Abstract. Volcanic eruptions are one of the most important drivers of climate variability, but climate model simulations typically show stronger surface cooling than proxy-based reconstructions. Uncertainties associated with eruption source parameters, aerosol-climate modelling and internal climate variability might explain those discrepancies but their quantification using complex global climate models is computationally expensive. In this study, we combine a reduced-complexity volcanic aerosol model (EVA_H) and a climate model (FaIR) to simulate global mean surface temperature from 6755 BCE to 1900 CE (8705 to 50 BP) accounting for volcanic forcing, solar irradiance, orbital, ice sheet, greenhouse gases and land-use forcing. The models’ negligible computational cost enables us to use a Monte Carlo approach to propagate uncertainties associated with eruption source parameters, aerosol and climate model parameterisations, and internal climate variability.

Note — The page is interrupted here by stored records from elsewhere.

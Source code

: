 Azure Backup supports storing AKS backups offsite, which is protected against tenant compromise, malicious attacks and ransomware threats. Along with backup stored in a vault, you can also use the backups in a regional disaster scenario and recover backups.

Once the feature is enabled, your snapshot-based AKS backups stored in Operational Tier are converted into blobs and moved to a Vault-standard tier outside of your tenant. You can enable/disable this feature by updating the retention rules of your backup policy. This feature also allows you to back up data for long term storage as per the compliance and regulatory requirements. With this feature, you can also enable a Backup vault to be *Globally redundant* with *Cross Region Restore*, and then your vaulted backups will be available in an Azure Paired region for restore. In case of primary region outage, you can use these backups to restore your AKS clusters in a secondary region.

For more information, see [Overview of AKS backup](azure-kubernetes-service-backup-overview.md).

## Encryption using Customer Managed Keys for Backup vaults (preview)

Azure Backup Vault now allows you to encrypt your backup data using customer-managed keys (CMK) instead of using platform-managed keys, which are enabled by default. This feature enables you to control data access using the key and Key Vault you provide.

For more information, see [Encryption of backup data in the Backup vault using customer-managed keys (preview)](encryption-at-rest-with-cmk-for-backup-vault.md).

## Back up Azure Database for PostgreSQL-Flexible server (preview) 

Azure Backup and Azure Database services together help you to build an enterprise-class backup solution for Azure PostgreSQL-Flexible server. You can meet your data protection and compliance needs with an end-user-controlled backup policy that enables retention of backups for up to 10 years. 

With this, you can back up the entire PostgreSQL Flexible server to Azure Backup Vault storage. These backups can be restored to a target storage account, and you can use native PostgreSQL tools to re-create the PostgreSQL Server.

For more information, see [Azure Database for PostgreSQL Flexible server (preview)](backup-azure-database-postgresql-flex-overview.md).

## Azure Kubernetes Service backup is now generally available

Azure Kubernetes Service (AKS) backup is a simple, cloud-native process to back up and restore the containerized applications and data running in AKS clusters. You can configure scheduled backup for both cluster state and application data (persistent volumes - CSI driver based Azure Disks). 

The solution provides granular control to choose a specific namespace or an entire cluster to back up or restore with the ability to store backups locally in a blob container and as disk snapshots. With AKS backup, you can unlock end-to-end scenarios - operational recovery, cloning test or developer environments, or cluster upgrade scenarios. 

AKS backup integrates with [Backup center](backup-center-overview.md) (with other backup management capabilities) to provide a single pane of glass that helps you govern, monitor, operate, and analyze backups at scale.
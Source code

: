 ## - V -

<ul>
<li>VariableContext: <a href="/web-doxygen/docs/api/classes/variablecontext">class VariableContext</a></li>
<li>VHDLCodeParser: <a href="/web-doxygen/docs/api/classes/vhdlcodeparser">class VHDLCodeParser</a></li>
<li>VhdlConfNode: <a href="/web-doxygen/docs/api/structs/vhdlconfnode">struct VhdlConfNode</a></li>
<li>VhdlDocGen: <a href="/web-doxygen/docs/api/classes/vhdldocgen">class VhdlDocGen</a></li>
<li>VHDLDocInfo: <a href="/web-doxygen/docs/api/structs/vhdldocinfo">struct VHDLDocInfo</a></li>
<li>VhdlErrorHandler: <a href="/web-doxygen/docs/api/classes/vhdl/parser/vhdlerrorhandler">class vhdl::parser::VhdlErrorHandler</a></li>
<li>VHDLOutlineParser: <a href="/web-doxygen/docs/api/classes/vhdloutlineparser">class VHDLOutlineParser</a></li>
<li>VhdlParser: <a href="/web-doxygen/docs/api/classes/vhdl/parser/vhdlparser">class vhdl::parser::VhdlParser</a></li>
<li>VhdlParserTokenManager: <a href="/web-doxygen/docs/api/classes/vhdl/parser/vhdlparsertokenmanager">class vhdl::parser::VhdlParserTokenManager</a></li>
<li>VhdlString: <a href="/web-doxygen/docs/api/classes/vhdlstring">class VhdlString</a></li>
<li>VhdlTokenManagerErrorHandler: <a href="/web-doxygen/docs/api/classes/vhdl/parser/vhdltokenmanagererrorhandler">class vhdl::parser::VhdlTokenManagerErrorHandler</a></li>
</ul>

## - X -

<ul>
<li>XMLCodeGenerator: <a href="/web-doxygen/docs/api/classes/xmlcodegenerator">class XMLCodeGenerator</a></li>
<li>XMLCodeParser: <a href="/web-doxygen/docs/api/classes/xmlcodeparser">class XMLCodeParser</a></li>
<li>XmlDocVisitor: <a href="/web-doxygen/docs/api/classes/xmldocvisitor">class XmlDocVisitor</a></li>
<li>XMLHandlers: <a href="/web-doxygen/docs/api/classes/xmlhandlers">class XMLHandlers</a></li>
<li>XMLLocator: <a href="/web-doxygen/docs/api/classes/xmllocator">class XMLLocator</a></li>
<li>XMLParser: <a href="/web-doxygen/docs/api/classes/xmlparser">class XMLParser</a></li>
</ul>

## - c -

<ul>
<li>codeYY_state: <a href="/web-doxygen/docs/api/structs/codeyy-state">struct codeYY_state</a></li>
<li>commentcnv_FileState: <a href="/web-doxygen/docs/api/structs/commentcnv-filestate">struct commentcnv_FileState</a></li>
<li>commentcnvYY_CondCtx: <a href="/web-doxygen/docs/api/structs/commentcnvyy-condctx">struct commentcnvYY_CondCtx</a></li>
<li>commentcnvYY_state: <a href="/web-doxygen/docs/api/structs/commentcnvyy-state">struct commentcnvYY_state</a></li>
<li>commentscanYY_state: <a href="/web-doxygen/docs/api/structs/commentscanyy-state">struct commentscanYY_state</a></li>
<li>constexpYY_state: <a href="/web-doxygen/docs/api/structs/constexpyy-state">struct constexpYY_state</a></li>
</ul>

Over the last 9000 years, we obtain a global-mean volcanic forcing of -0.15 W.m^-2 and an associated surface cooling of 0.12 K. For the 14 largest eruptions (injecting more than 20 Tg of SO₂) of 1250 CE – 1900 CE, a superposed epoch analysis reveals an excellent agreement on the mean temperature response between our simulations, scaled to Northern Hemisphere summer temperature, and tree ring-based reconstructions. For individual eruptions, discrepancies between the simulated and reconstructed surface temperature response are almost always within uncertainties. At multi-millennial timescales, our simulations reproduce the Holocene global warming trend, but exhibit some discrepancies on centennial to millennial timescales. In particular, the Medieval Climate Anomaly to Little Ice Age transition is weaker in our simulations, and we also do not capture a relatively cool period in climate reanalyses between 3000 BCE and 1000 BCE (5000 and 3000 BP). We discuss how uncertainties in land-use forcing and model limitations might explain these differences. Our study demonstrates the value of reduced-complexity volcanic aerosol-climate models to simulate climate at annual to multi-millennial timescales.